EXERCISE DATA section start

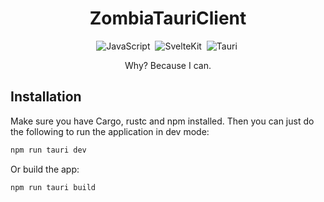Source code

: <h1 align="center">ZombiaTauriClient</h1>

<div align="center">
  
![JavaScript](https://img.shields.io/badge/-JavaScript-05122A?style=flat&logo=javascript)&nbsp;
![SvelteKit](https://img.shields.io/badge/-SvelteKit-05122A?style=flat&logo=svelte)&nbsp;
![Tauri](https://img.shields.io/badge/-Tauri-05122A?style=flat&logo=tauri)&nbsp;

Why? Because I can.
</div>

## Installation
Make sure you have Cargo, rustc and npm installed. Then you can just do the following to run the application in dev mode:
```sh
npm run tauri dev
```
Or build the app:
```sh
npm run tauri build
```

EXERCISE DATA section end
EXERCISE DATA section start

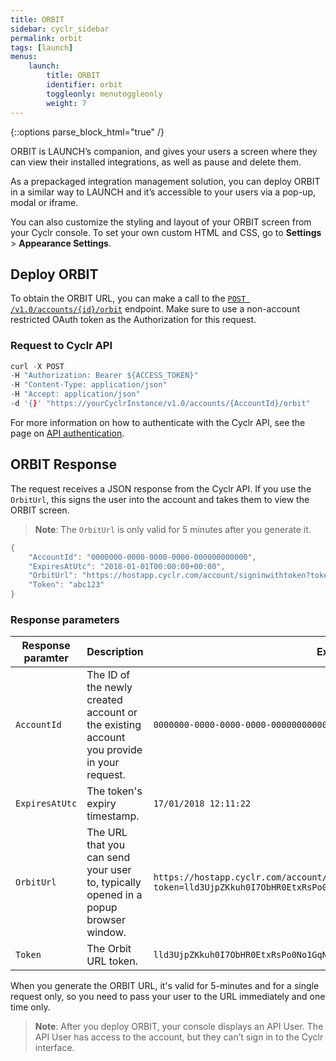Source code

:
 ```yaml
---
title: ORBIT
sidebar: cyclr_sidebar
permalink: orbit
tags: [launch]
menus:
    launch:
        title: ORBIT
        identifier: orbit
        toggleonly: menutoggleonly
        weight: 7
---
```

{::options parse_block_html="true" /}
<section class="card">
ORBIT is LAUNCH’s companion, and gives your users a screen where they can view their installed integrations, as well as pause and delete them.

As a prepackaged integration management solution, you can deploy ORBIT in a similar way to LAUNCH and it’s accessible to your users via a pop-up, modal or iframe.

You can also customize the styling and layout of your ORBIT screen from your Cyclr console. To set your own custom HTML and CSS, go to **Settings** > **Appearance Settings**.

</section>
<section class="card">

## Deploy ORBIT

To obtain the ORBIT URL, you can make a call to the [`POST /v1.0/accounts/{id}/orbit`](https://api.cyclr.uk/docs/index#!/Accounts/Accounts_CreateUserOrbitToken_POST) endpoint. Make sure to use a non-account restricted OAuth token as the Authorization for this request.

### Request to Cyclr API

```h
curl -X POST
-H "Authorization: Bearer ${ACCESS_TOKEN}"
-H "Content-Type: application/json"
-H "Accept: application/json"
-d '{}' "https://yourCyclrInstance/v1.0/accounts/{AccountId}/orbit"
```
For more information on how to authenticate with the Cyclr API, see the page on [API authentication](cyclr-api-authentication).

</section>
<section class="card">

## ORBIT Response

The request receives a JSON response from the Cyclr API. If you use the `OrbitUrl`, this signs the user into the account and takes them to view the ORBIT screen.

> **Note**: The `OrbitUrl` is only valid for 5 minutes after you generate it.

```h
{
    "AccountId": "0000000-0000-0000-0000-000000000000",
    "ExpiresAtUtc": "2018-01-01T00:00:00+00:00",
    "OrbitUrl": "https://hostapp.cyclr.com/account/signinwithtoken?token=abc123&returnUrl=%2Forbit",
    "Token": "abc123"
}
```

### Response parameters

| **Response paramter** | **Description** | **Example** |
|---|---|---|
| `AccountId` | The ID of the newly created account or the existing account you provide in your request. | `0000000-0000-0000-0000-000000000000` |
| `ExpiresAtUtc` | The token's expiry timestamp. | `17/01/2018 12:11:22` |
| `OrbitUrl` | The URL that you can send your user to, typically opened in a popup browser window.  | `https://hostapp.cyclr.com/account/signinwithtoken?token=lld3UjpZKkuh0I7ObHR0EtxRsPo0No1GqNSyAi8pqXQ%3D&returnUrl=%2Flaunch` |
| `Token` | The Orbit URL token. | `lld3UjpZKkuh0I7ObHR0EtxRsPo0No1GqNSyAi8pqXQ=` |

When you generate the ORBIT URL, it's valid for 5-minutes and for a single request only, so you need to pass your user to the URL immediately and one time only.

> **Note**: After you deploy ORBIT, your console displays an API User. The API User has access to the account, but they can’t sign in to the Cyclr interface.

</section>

EXERCISE DATA section end
EXERCISE DATA section start

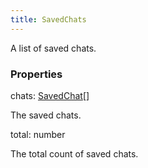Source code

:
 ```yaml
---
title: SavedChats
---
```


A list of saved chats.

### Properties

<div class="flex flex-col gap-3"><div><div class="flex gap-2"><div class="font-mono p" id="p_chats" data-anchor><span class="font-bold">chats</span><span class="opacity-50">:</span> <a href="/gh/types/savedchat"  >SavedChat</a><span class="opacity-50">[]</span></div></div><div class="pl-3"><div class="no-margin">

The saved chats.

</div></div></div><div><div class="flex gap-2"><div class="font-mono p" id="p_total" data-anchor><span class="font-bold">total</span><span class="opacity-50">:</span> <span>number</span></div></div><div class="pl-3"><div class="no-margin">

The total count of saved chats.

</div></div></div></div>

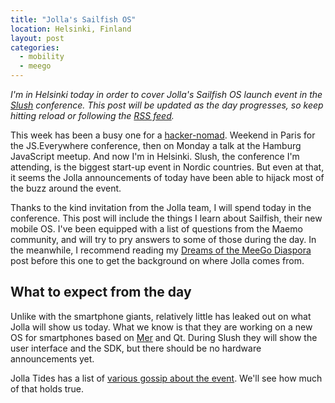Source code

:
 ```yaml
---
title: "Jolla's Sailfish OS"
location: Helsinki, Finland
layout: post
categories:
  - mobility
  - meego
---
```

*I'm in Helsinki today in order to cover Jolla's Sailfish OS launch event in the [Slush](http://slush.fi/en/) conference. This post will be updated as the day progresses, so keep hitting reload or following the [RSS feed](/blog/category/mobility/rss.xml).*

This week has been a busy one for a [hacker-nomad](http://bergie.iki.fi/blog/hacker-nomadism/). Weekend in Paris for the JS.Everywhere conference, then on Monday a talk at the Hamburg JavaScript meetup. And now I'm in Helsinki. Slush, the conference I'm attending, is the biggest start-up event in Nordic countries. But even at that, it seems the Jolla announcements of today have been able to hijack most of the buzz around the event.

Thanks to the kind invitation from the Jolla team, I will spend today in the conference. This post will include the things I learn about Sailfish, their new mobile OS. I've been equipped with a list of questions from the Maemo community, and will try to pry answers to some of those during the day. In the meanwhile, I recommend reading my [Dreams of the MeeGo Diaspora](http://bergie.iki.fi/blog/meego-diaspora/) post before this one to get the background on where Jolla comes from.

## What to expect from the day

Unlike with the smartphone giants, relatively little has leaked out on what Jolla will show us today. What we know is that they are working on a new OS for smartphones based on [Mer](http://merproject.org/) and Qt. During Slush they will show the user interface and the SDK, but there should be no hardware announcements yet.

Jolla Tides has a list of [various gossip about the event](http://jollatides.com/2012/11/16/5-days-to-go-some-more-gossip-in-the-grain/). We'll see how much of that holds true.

EXERCISE DATA section end

WHAT IS NEEDED :: Answer with a number alone. It should equal the count of lines in the entries that hold "interface".

TASK SOLUTION :: 2